In 2012, we visited a K-8 school that is bucking national trends by supporting English Learners (ELs) to develop as bilterate, socially conscious citizens and to achieve at high levels on traditional assessments. During that visit, the school’s teachers spoke—unprompted, with agency and optimism—about implementing the Common Core State Standards (CCSS). Interested in learning from their process, we invited them to join a research project. This paper shares insights from the resulting two-year ethnographic study, which explored how ten teachers—working within the high-performing school’s dual immersion program—make sense of and navigate the CCSS.
While our paper responds to popular debates about national standards, it also breaks from prior accounts of standards-based reform by drawing on Cultural Historical Activity Theory to explore the particular tensions and contradictions that arise at the intersection of standards-based reform, high-stakes accountability, and teaching practice guided by the core tenets of multicultural, bilingual, and critical education. Specifically, our analysis examines the relationships among standards-based reform, local school conditions, and teachers’ instructional practices across multiple classrooms, grades and disciplines.
Focusing in this way, we illuminate crucial aspects of a controversial policy and complex implementation process—aspects that are uniquely visible and instructive, because of the school’s high-functioning culture and high-performing status, and its teachers’ shared pedagogical orientation, commitment to bilingualism/bilteracy, and exemplary work ethic.
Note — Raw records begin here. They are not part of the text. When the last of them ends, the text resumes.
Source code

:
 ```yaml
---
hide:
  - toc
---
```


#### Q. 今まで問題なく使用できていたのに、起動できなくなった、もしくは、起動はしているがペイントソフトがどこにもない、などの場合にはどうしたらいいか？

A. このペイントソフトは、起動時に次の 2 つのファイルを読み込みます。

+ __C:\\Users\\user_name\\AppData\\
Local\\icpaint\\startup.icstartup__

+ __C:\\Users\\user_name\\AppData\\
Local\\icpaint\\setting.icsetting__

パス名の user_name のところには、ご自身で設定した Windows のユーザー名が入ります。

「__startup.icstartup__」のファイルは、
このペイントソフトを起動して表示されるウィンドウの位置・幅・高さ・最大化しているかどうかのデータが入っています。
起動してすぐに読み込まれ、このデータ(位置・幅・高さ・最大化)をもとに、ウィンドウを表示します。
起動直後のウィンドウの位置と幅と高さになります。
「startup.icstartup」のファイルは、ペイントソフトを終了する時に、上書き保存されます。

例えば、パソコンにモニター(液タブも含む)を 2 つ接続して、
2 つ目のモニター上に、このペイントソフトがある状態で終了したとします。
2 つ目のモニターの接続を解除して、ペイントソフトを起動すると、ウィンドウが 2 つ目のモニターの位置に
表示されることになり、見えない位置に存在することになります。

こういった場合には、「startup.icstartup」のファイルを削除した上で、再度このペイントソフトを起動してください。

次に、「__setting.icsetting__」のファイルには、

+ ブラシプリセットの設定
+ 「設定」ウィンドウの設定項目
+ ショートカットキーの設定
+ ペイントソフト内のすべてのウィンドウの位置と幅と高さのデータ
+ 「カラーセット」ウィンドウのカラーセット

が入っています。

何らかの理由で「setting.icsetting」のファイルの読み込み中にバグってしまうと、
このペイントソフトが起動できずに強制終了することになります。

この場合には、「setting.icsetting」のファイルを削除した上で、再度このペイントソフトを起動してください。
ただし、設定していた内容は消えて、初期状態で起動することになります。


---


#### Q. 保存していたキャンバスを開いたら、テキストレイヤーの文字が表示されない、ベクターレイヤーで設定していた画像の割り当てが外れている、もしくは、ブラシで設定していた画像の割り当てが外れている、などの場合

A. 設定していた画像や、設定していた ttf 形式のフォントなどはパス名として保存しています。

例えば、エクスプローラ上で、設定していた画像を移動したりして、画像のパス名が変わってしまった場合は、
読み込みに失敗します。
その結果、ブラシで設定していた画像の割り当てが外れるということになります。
Ultimately, we argue that the school offers a kind of counter-narrative to the often-grim predictions about standards-based reform, teaching practice, and academic achievement among historically underserved students. We also show, however, that when pressured to implement accountability-infused policies, even well-informed, dedicated educators run the risk of attending to policy-related demands in ways that undercut, rather than enhance, instructional quality, particularly for ELs and other students from non-dominant groups and in established (and essential) bilingual programs.
This paper shares insights from a two-year ethnographic study that explores how teachers at one high-performing, bilingual K-8 school make sense of and navigate the Common Core. The paper offers a counternarrative to more conventional accounts of policy implementation in schools serving ELs; findings have implications for policymakers and practitioners.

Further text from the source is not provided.